EXERCISE OBJECTIVE
Set down the entries exactly as they appear, apart from the images, which stay out.

(Stored items from a collection)
>>>
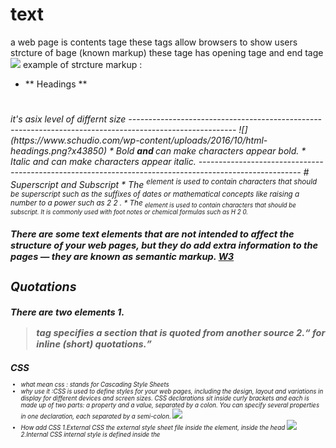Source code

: # text 
a web page is contents tage these tags allow browsers to show users strcture of bage (known markup)
these tage has opening tage and end tage 
![](https://clearlydecoded.com/assets/images/posts/2017-09-04-anatomy-of-html-tag/simple-p-tag.png)
example of strcture markup :
* ** Headings **
<h1>
<h2>
<h3>
<h4>
<h5>
<h6>
it's asix level of differnt size
--------------------------------------------------------------------------------------------------------
![](https://www.schudio.com/wp-content/uploads/2016/10/html-headings.png?x43850)
* Bold
  <b> and </b>  can make
characters appear bold.
* Italic
   <i> and </i> can make
characters appear italic.
-------------------------------------------------------------------------------------------------------
# Superscript and Subscript
* The <sup> element is used
to contain characters that
should be superscript such
as the suffixes of dates or
mathematical concepts like
raising a number to a power such
as 2 2 .
* The <sub> element is used to
contain characters that should
be subscript. It is commonly
used with foot notes or chemical
formulas such as H 2 0.

There are some text elements that are not intended to affect the
structure of your web pages, but they do add extra information to the
pages — they are known as semantic markup.
[W3](https://www.w3schools.com/tags/tag_em.asp)
--------------------------------------------------------------------------------------------------------
# Quotations 
There are two elements
1.<blockquote>
 tag specifies a section that is quoted from another source
2.<q>
for inline (short) quotations.
-------------------------------------------------------------------------------------------------------
## CSS ##
* what mean css :
 stands for Cascading Style Sheets
* why use it :CSS is used to define styles for your web pages, including the design, layout and variations in display for different devices and screen sizes.
 CSS declarations sit inside curly brackets and each is made up of two
parts: a property and a value, separated by a colon. You can specify
several properties in one declaration, each separated by a semi-colon.
![](https://cssworkshop.files.wordpress.com/2015/03/css-declaration.png)
* How add CSS
  1.External CSS
  the external style sheet file inside the <link> element, inside the head
  ![](https://www.homeandlearn.co.uk/WD/images/chapter4/external_styles_about_code.gif)
  2.Internal CSS
   internal style is defined inside the <style> element, inside the head section.
   ![](https://codebridgeplus.com/wp-content/uploads/InternalCSSInternalstylingisdefinedinthe_head_sectionofanHTMLpageusinga_style_element..jpg)
  3.Inline CSS
   add the style attribute to the relevant element.
   ![](https://www.sitesbay.com/css/images/inline-css.png)
   [source](file:///home/sanaa/Downloads/HTML%20CSS.pdf)
-----------------------------------------------------------------------------------------------------
## JavaScript
JavaScript Can Change HTML Content
JavaScript Can Change HTML Styles
JavaScript Can Change HTML Attribute Values
JavaScript Can Show HTML Elements
In HTML, JavaScript code is inserted between <script> and </script> tags.
External scripts are practical when the same code is used in many different web pages.

JavaScript files have the file extension .js.

To use an external script, put the name of the script file in the src (source) attribute of a <script> tag:

[source](https://www.w3schools.com/js/js_whereto.asp)
![](https://datavisioner.net/wp-content/uploads/2020/04/javascript-illustration.png)
[js book](https://slack-files.com/files-pri-safe/TNGRRLUMA-F01VBUFKN3C/javascript_and_jquery_interactive_jon_du.pdf?c=1619395289-96c719feacff7a14)

![js variable](https://tutorial.techaltum.com/images/js-variables.jpg)

Example:
var x = 5;
var y = 6;
var z = x + y;
# DATA TYPES
JavaScript distinguishes between numbers,
strings, and true or false values known as
Booleans.
1.JavaScript Strings
2.JavaScript Numbers
3.JavaScript Booleans
4.JavaScript Arrays
5.JavaScript Objects
------------------------------------------------------------------------------------------------------
## loop  
* SWITCH STATEMENTS 
A switch statement starts with a
variable called the switch value.
Each case indicates a possible
value for this variable and the
code that should run if the
variable matches that value.
* Syntax
switch(expression) {
  case x:
    // code block
    break;
  case y:
    // code block
    break;
  default:
    // code block
}


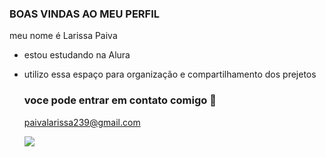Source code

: ### BOAS VINDAS AO MEU PERFIL 

meu nome é Larissa Paiva

- estou estudando na Alura
- utilizo essa espaço para organização e compartilhamento dos prejetos

  ### voce pode entrar em contato comigo 📧
  paivalarissa239@gmail.com


  ![](https://media1.tenor.com/m/G2yZJgS0RjIAAAAC/shame-blushing-girl.gif)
<<<
RESULT OF THIS EXERCISE
Source code

: # text 
a web page is contents tage these tags allow browsers to show users strcture of bage (known markup)
these tage has opening tage and end tage 
![](https://clearlydecoded.com/assets/images/posts/2017-09-04-anatomy-of-html-tag/simple-p-tag.png)
example of strcture markup :
* ** Headings **
<h1>
<h2>
<h3>
<h4>
<h5>
<h6>
it's asix level of differnt size
--------------------------------------------------------------------------------------------------------
![](https://www.schudio.com/wp-content/uploads/2016/10/html-headings.png?x43850)
* Bold
  <b> and </b>  can make
characters appear bold.
* Italic
   <i> and </i> can make
characters appear italic.
-------------------------------------------------------------------------------------------------------
# Superscript and Subscript
* The <sup> element is used
to contain characters that
should be superscript such
as the suffixes of dates or
mathematical concepts like
raising a number to a power such
as 2 2 .
* The <sub> element is used to
contain characters that should
be subscript. It is commonly
used with foot notes or chemical
formulas such as H 2 0.

There are some text elements that are not intended to affect the
structure of your web pages, but they do add extra information to the
pages — they are known as semantic markup.
[W3](https://www.w3schools.com/tags/tag_em.asp)
--------------------------------------------------------------------------------------------------------
# Quotations 
There are two elements
1.<blockquote>
 tag specifies a section that is quoted from another source
2.<q>
for inline (short) quotations.
-------------------------------------------------------------------------------------------------------
## CSS ##
* what mean css :
 stands for Cascading Style Sheets
* why use it :CSS is used to define styles for your web pages, including the design, layout and variations in display for different devices and screen sizes.
 CSS declarations sit inside curly brackets and each is made up of two
parts: a property and a value, separated by a colon. You can specify
several properties in one declaration, each separated by a semi-colon.
![](https://cssworkshop.files.wordpress.com/2015/03/css-declaration.png)
* How add CSS
  1.External CSS
  the external style sheet file inside the <link> element, inside the head
  ![](https://www.homeandlearn.co.uk/WD/images/chapter4/external_styles_about_code.gif)
  2.Internal CSS
   internal style is defined inside the <style> element, inside the head section.
   ![](https://codebridgeplus.com/wp-content/uploads/InternalCSSInternalstylingisdefinedinthe_head_sectionofanHTMLpageusinga_style_element..jpg)
  3.Inline CSS
   add the style attribute to the relevant element.
   ![](https://www.sitesbay.com/css/images/inline-css.png)
   [source](file:///home/sanaa/Downloads/HTML%20CSS.pdf)
-----------------------------------------------------------------------------------------------------
## JavaScript
JavaScript Can Change HTML Content
JavaScript Can Change HTML Styles
JavaScript Can Change HTML Attribute Values
JavaScript Can Show HTML Elements
In HTML, JavaScript code is inserted between <script> and </script> tags.
External scripts are practical when the same code is used in many different web pages.

JavaScript files have the file extension .js.

To use an external script, put the name of the script file in the src (source) attribute of a <script> tag:

[source](https://www.w3schools.com/js/js_whereto.asp)
![](https://datavisioner.net/wp-content/uploads/2020/04/javascript-illustration.png)
[js book](https://slack-files.com/files-pri-safe/TNGRRLUMA-F01VBUFKN3C/javascript_and_jquery_interactive_jon_du.pdf?c=1619395289-96c719feacff7a14)

![js variable](https://tutorial.techaltum.com/images/js-variables.jpg)

Example:
var x = 5;
var y = 6;
var z = x + y;
# DATA TYPES
JavaScript distinguishes between numbers,
strings, and true or false values known as
Booleans.
1.JavaScript Strings
2.JavaScript Numbers
3.JavaScript Booleans
4.JavaScript Arrays
5.JavaScript Objects
------------------------------------------------------------------------------------------------------
## loop  
* SWITCH STATEMENTS 
A switch statement starts with a
variable called the switch value.
Each case indicates a possible
value for this variable and the
code that should run if the
variable matches that value.
* Syntax
switch(expression) {
  case x:
    // code block
    break;
  case y:
    // code block
    break;
  default:
    // code block
}


Source code

: ### BOAS VINDAS AO MEU PERFIL 

meu nome é Larissa Paiva

- estou estudando na Alura
- utilizo essa espaço para organização e compartilhamento dos prejetos

  ### voce pode entrar em contato comigo 📧
  paivalarissa239@gmail.com


  ![](https://media1.tenor.com/m/G2yZJgS0RjIAAAAC/shame-blushing-girl.gif)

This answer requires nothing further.